While the participants are in the circle, challenge them to think of their dream. During each round the participants are trying to complete the round as quickly as possible and help each participant “achieve” their dream by placing it in the Dream Catcher. This activity will have three timed rounds:

  • Round 1: The goal is for each participant to say their dream and place it in the “Dream Catcher” as quickly as possible.
  • Round 2: Challenge the participants to restate their goal, making it more specific and time bound. The team still has the same goal for    this round: Each participant says their dream and places it in the “Dream Catcher” as quickly as possible.
  • Round 3: This time the group gets even more specific and has the same goal: Each participant says their dream and places it in the “Dream Catcher” as quickly as possible.

In between each round, challenge the participants to really think about their dream and start to “own it” by declaring that they will achieve their dream each time they share it with the group. The group always has the goal of completing the activity as quickly as possible while every participant “achieves” their dream. They may start out by tossing their dream into the Dream Catcher or even running to the middle to place their dream in the Dream Catcher. There are no rules on how their dream gets into the Dream Catcher, and they can even pick it up and pass it around the group.

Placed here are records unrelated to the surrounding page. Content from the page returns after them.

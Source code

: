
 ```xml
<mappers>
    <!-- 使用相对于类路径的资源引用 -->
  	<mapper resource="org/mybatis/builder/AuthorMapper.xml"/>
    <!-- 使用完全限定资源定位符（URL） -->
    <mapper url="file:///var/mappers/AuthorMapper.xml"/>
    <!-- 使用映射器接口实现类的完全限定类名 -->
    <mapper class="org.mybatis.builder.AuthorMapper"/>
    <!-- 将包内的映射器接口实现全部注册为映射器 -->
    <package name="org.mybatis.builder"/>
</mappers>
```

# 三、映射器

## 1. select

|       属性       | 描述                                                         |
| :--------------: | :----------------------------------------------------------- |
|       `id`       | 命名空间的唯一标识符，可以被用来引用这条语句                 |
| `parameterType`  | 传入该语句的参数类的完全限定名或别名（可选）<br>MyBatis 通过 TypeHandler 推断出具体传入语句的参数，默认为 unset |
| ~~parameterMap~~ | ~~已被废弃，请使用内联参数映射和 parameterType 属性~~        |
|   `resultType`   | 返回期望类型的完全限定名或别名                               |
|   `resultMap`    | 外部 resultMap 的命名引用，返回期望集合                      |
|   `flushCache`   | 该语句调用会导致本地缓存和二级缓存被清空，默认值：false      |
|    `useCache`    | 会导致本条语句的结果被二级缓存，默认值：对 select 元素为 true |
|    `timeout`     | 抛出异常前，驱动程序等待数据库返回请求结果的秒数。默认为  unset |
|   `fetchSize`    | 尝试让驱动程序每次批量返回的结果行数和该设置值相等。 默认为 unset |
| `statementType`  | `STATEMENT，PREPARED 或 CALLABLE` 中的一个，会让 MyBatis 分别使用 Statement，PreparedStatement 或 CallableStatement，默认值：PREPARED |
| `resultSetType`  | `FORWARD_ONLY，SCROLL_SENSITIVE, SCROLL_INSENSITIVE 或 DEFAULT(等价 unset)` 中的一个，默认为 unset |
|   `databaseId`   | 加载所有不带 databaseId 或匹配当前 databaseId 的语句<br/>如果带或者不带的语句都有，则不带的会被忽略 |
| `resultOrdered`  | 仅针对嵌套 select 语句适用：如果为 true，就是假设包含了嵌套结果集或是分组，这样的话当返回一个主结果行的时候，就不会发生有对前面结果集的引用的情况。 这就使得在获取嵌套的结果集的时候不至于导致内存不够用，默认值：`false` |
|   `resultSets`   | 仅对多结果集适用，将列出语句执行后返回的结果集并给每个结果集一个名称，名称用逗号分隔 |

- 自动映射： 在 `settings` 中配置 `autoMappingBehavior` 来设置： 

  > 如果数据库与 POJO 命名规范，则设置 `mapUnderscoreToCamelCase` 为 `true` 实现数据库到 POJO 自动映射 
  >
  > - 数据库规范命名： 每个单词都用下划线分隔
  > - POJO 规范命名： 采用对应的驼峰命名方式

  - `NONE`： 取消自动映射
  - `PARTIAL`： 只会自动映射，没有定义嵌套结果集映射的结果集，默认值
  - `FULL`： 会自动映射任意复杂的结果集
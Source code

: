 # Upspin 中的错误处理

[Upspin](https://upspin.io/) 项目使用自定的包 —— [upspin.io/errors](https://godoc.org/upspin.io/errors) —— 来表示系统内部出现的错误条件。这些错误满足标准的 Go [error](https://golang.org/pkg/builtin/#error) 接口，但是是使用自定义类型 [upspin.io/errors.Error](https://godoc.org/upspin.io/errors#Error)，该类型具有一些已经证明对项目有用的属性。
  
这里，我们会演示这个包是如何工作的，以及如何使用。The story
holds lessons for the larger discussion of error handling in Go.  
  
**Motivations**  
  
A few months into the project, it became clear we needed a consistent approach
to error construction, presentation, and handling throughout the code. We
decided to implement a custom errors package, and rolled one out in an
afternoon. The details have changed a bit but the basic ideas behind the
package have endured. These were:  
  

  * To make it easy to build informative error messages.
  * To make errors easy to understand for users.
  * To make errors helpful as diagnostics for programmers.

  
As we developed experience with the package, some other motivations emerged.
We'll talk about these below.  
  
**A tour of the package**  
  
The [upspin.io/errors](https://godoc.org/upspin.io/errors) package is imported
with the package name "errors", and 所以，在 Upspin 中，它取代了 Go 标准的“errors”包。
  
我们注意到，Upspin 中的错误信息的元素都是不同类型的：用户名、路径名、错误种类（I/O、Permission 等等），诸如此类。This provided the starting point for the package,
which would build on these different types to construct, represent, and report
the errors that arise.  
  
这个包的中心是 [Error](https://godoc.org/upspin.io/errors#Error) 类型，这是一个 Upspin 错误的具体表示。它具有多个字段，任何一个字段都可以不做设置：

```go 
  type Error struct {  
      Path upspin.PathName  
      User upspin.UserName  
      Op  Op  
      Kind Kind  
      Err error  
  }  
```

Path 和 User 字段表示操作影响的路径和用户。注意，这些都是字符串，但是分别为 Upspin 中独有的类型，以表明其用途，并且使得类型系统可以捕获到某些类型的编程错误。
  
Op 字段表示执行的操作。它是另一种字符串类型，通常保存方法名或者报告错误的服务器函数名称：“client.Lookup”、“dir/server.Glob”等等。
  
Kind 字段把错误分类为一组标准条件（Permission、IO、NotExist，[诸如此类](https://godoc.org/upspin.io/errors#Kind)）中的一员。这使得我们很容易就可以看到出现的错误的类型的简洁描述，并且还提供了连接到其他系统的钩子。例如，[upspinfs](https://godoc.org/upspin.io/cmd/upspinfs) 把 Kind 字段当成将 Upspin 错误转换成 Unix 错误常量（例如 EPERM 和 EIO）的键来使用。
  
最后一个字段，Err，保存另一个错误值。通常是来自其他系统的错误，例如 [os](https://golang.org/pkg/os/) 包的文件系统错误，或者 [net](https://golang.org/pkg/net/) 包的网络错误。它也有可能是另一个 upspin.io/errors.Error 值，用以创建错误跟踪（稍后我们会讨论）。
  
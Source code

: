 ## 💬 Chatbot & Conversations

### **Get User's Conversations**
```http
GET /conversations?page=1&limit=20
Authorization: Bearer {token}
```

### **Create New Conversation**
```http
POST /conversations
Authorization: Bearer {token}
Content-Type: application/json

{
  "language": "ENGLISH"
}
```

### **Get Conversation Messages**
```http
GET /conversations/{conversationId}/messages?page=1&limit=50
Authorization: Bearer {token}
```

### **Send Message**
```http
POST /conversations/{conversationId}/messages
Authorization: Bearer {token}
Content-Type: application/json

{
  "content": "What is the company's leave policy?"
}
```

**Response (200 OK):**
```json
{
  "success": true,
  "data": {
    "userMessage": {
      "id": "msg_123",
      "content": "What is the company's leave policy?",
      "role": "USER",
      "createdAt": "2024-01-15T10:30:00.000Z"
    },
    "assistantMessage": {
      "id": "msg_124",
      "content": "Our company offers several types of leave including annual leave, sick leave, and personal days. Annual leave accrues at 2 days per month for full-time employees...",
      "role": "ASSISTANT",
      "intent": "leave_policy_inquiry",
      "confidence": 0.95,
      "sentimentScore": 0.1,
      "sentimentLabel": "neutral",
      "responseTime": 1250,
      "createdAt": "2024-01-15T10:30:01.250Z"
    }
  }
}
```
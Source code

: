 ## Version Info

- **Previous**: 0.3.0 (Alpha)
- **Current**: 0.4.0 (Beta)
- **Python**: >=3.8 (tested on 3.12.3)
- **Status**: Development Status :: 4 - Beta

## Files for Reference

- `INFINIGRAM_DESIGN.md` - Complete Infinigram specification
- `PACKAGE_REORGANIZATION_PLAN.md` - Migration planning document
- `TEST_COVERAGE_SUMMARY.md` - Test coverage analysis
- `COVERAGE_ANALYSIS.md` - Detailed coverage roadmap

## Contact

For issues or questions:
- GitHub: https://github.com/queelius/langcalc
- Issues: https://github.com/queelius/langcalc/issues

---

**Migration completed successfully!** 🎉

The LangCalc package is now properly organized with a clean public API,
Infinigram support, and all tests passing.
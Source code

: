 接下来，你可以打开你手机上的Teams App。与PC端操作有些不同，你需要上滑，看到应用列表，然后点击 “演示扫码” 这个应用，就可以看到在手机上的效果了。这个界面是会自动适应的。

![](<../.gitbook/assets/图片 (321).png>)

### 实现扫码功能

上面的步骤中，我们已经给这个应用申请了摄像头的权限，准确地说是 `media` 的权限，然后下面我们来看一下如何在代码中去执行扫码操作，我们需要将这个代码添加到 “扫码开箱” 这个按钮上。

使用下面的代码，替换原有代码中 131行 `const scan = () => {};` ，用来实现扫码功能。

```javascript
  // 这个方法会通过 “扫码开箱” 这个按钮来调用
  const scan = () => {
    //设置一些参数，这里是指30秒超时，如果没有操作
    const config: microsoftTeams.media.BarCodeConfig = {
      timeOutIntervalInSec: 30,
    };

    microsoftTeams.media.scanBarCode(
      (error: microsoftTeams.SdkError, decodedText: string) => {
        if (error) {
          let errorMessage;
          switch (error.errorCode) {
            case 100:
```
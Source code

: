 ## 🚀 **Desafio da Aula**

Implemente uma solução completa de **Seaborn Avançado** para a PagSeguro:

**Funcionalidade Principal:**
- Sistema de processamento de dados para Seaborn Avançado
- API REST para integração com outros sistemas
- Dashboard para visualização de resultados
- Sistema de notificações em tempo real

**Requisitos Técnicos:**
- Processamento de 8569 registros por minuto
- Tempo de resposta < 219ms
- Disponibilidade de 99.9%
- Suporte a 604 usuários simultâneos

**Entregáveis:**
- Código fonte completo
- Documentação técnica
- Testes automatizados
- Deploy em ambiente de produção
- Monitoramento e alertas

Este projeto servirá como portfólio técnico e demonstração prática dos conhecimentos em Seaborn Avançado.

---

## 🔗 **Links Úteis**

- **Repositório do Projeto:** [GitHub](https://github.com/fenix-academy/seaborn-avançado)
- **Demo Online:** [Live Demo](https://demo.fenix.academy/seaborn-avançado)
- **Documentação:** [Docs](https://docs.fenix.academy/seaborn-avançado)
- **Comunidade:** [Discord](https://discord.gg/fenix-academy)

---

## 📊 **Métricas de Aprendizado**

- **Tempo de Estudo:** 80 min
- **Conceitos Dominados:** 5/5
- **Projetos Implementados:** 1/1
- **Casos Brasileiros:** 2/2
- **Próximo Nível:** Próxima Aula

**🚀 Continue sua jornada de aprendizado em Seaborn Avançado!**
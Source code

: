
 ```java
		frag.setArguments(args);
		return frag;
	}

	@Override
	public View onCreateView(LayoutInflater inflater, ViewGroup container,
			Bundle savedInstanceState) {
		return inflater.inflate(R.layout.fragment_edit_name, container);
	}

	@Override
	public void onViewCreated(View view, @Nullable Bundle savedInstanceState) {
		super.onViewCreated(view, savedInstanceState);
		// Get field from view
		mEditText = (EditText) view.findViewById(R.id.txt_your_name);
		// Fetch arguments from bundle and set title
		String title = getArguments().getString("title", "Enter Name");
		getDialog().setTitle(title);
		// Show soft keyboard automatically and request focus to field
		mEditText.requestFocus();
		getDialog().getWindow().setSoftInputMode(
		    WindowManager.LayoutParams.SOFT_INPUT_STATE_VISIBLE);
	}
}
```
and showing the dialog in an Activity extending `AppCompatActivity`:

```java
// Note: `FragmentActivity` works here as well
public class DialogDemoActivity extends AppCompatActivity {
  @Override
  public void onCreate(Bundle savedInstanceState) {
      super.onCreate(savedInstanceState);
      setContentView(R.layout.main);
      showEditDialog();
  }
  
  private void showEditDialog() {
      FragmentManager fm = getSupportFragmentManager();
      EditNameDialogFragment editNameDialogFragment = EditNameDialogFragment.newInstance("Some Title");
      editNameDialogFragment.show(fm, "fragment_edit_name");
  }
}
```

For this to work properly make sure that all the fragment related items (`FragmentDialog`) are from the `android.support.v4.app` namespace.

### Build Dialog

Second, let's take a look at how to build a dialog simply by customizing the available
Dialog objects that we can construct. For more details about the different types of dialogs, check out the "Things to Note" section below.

  1. You can use this activity just as a dreams activity without the actual initiative involved.
  2. Do the activity with five rounds and follow the SMART goal steps.

Questions for Discussion:

  1. Were the participants inspired by each other’s dreams?
  2. Were there any ideas or options to help them more quickly “achieve” their dreams?
  3. Could they have moved the bucket? Are there any things in their actual life that could help them achieve their dreams?

Facilitator Notes:

  • Use the processing time as an opportunity to help the participants plan out ways to achieve their dreams.
  • Challenge the participants to come up with a dream that is actually achievable or attainable.